Data Modeling for Analytics Engineers: The Complete Primer
The best data models make it hard to ask bad questions and easy to answer good ones.
Your data model isn't about tech specs. It's about thinking like a business. Consider it the blueprint for your entire analytics house. If the blueprint's chaotic, your house crumbles. If it's structured and organized, your team finds insights fast.
You’re staring at a spreadsheet full of customer orders, product prices, and sales dates. It’s messy. Your “dashboard” is slow. You’ve tried to answer a simple question like: How much revenue did pizza make last quarter? and ended up with numbers that don’t add up. Why? Because your data model is a pure mess.
In this blog post - adapted from a chapter of my book Analytics Engineering with Microsoft Fabric and Power BI, which I’m writing with Shabnam Watson for O’Reilly, I’ll walk you through the core data modeling concepts that every analytics engineer should know.
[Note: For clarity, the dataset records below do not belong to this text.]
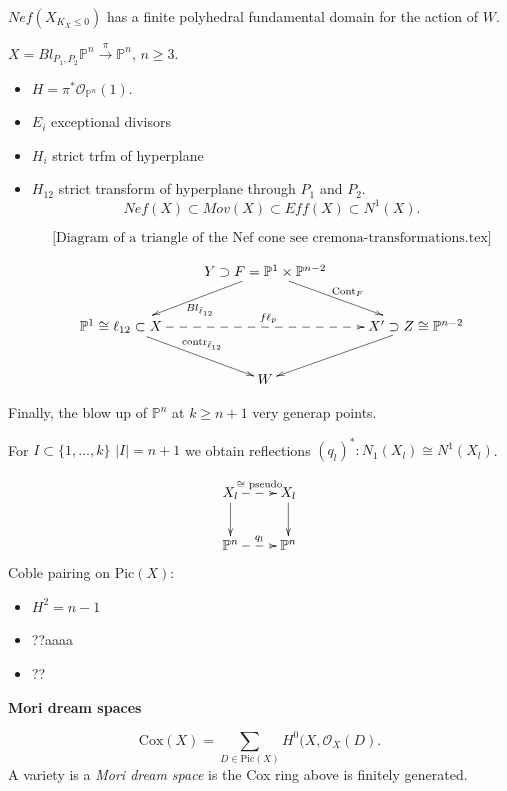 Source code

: \begin{theorem}
\label{theorem-durso}
$Nef(X_{K_X \leq 0})$ has a finite polyhedral
fundamental domain for the action of $W$.
\end{theorem}

\begin{example}
\label{example-blowup-moridream}
$X = Bl_{P_1,P_2}\mathbb{P}^n
\xrightarrow{\pi}\mathbb{P}^n$,
$n\geq  3$.

\begin{itemize}
\item $H = \pi^*\mathcal{O}_{\mathbb{P}^n}
(1)$.
\item $E_i$ exceptional divisors
\item $H_i$ strict trfm of hyperplane
\item $H_{12}$ strict transform
of hyperplane through $P_1$ and $P_2$.
$$
Nef(X) \subset Mov(X) \subset Ef f(X)
\subset N^1(X).
$$

$$
[\text{Diagram of a triangle of the
Nef cone
see cremona-transformations.tex]}
$$

$$
\xymatrix{
&Y \supset F=\mathbb{P}^1 \times
\mathbb{P}^{n-2}\ar[dl]
^{Bl_{\tilde{\ell}_{12}}}
\ar[dr]^{\text{Cont}_F}\\
\mathbb{P}^1 \cong \ell_{12}
\subset X \ar@{-->}[rr]^{f\ell_p}
\ar[dr]^{\text{contr}_{\tilde{\ell}_{12}}}&&
 X' \supset Z \cong \mathbb{P}^{n-2}
\ar[dl] \\
& W
}
$$
\end{itemize}
\end{example}

\noindent
Finally, the blow up of $\mathbb{P}^n$
at $k \geq  n+1$ very generap points.

For $I \subset \{ 1,…, k \}$
$|I|=n+1$ we obtain reflections
$(q_l)^*:N_1(X_l) \cong N^1(X_l)$.

$$
  \xymatrix{
  X_l \ar@{-->}[r]^{\cong \text{ pseudo}}
  \ar[d] & X_l \ar[d]\\
  \mathbb{P}^n \ar@{-->}[r]^{q_l} &
  \mathbb{P}^n
  }
  $$
Coble pairing on $\text{Pic}(X)$:
\begin{itemize}
\item $H^2=n-1$
\item ??aaaa
\item ??
\end{itemize}

\medskip\noindent
{\bf Mori dream spaces} 

\begin{definition}
\label{definition-cox-ring}
$$
\text{Cox}(X) = \sum_{D \in \text{Pic}(X)}
H^0(X,\mathcal{O}_X(D).
$$
A variety is a {\it Mori dream space} 
is the Cox ring above is finitely generated.
\end{definition}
Forget Power BI and Microsoft Fabric for a second. This is about core principles - the why behind models. These ideas work regardless of the tool.
Let’s start by introducing the challenge. Imagine you run a tiny pizzeria. Your “database” is a single Excel sheet: Order ID, Customer Name, Address, Pizza Type, Quantity, Price. Looks simple enough, right? The problem? John Smith’s address is repeated in every single order. If he moves, you’ve got to edit 37,000 rows of orders just to update his address. Doesn’t look smart, right?
Your data model is the fix. It literally says: Customers live in their own table. Orders link to Customers without copying addresses. It’s not about how you’re going to visualize the data. It’s about organizing it so the data makes sense when you ask questions.
However, data modeling begins long before your data is stored in a spreadsheet or in a real database. In the following sections, we will introduce core data modeling concepts - the ones that should be implemented in every single data modeling scenario, regardless of the modeling approach you plan to take or the tool you are going to use for the physical implementation.
Just as an architect doesn’t go straight from an idea to a finished building, a data modeler doesn’t create a database schema in a single step. The process progresses through three levels of increasing detail, each serving a distinct purpose and audience. Think of it as progressing from a conceptual sketch, to a detailed architectural blueprint, to a final construction plan used by the builders.
Conceptual model: The napkin sketch
Every great data model begins not with code or tables, but with a conversation. The conceptual model is the very first, highest-level view of your data. It’s completely non-technical and focuses solely on understanding and defining the business concepts and the rules that govern them.
The conceptual model identifies the main things or entities a business cares about and how they relate to each other. It creates a vocabulary for talking with business stakeholders to ensure you’re speaking the same language.
Imagine an architect meeting with a client at a coffee shop. The client might say something like: I want a family home that feels open and connected. The architect takes a napkin and draws a few bubbles: Kitchen, Living Room, Bedrooms, and draws lines between them labeled “connects to” or “is separate from.” There are no dimensions, no materials, no technical details. It’s just about capturing the core idea and ensuring that everyone agrees on the fundamental concepts. That napkin sketch is the conceptual data model.
Let’s look at a real example - events at a stadium. In a conceptual model for this scenario, you’d identify several entities: Stadium, Event, Customer, Attendee, and Ticket. You’d also notice how these entities are interconnected. This high-level overview provides a simplified picture of the business workflow within the organization.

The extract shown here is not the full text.